They use QNX.. you know, the Blackberry OS.

Anonymous said...

They use QNX.. you know, the Blackberry OS.

But if the astronauts aren't running Linux, how are they gonna tinker with the source code or change their window manager???

Anonymous said...

They eat the ass pickles. Then they can do everything.

Ass pickles in space.

Anonymous said...

GNU ass pickle

Anonymous said...

How to we make it fashionable to acknowledge this?

Anonymous said...

@ May 7, 2013 at 3:09 PM :

bro, do u even shove cucumbers up ur ass?

Hilarious meme usage. LHB has top quality meme generation and remixing. It's simple combinations like this that make it funny.

That's unlike Slashtardistan, which is insufferably retarded due to their completely decrepit memes, none of which were ever actually funny to begin with. Slashtards are still actively saying shit like "In Soviet Russia ..." , "Imagine a BeoWolf cluster of these" , and faggot ass Princess Bride quotes.

Slashdot will always be like a time capsule back to 1999. I don't think any of those retards ever moved beyond the millennium.

Anonymous said...

I don't get it. Why doesn't Linus et al just lay down the law and say "this is how you mix audio in Linux" and bundle whatever userland crap with the kernel.

Because Linux is too busy beign fucked by his wife's clitoris to bother with his own project.

Anonymous said...

I mean Torvalds.

Deadwood said...

Try my new Jenkem-Flavored Ass Pickles. They're 100% organic and aromatic. Coming soon to a Whole Foods store and deli shop near you!

Anonymous said...

The best Mountain Dew ad series ever gets banned by niggers and Liberal fags. America has gone to Hell.

Anonymous said...

Anyone remember the episode of 1000 Ways to Die, where that freetard hacked into his own pacemaker? He died because his room mate in the other room was getting his game on with a wireless control pad for his Playstation 2. As we all know, the PS2 just so happens to run on Linux. the freetard probably set the pacemaker to scan for open-source controller software, and unfortunately the Playstation 2 control pad gave stronger. Either way, the freetard won a Darwin Award that day. The way he died was freaking cool.

Anonymous said...

the freetard probably set the pacemaker to scan for open-source controller software, and unfortunately the Playstation 2 control pad gave stronger signals. Either way, the freetard won a Darwin Award that day. The way he died was freaking cool.

Anonymous said...

The best Mountain Dew ad series ever gets banned by niggers and Liberal fags

The irony? The ad was the brainchild of Tyler the Creator, probably the biggest IRL troll alive and a rapper (a skinny, black alpha, if you will).

Anonymous said...

Was it actually banned or did they just say that to get gullible reactionary twats to watch it?

Anonymous said...

Naive freetards still don't understand business realities.

Troll Guide said...

1) Pick a well written article that makes a few good points
2) Ignore those points and make a cynical/spurious criticism
3) Derail the discussion away from anything useful


Found this guide useful? Donate me with PayPal

Anonymous said...

Tell your IT department to just use ArchLinux proprieturd!

Anonymous said...

Deadwood Ted's Limuted Edition Freeze-Dried Astronaut Ass Pickles will be going on sale for $4 a jar.

Anonymous said...


Finally, <a href="http://cssdeck.com/labs/css3-pong-with-scoring>a Pong for the personal computer!</a>

Viva Web 2.0!

Anonymous said...

Finally, a Pong for the personal computer!

Viva Web 2.0!

Anonymous said...

Sorry, buddy, but the sardine-flavored competition outsells your poison pickles 69-fold. Better value for your money, and better-looking product. Just look at those gals pickle those cucumbers. Yummy.

Anonymous said...

LOL face.

Anonymous said...

May 8, 2013 at 6:42 AM :

Was it actually banned or did they just say that to get gullible reactionary twats to watch it?
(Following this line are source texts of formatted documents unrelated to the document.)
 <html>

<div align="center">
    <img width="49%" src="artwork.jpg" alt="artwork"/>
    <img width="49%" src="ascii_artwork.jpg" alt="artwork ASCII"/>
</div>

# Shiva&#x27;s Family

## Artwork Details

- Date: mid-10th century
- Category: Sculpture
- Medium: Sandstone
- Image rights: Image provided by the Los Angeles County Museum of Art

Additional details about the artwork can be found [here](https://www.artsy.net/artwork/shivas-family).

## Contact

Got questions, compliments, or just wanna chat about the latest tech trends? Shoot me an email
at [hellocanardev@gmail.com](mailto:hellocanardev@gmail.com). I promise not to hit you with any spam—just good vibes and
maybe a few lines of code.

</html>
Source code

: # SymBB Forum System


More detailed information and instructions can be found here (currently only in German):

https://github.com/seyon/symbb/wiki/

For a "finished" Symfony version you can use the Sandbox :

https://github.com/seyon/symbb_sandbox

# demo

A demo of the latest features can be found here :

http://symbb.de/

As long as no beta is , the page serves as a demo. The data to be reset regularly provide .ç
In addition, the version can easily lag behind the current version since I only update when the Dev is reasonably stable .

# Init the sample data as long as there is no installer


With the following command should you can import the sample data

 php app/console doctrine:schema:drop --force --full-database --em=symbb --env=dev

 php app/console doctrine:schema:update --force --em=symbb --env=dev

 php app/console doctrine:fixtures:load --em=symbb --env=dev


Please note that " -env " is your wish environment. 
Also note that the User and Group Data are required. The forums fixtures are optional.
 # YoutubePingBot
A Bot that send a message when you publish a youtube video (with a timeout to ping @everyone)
Good point, and they probably did just say that shit to get people to watch it. Did you watch it? If so then they have succeeded with their plan. The ad is otherwise completely moronic, and I'm sure they spent some nice money on it. How else to get people to watch it or care about it other than try and manufacture some stupid outrage or controversy over it?

That's seriously one of the most annoying and unfunny ads I think I've ever seen. I'd heard about it but didn't ever see it until the previous poster posted the link. So I guess their strategy worked for me, because I clicked the god damn link, watched it, and here I am saying how idiotic it is!

Racist no, supremely retarded yes!

Anonymous said...

Was it actually banned or did they just say that to get gullible reactionary twats to watch it?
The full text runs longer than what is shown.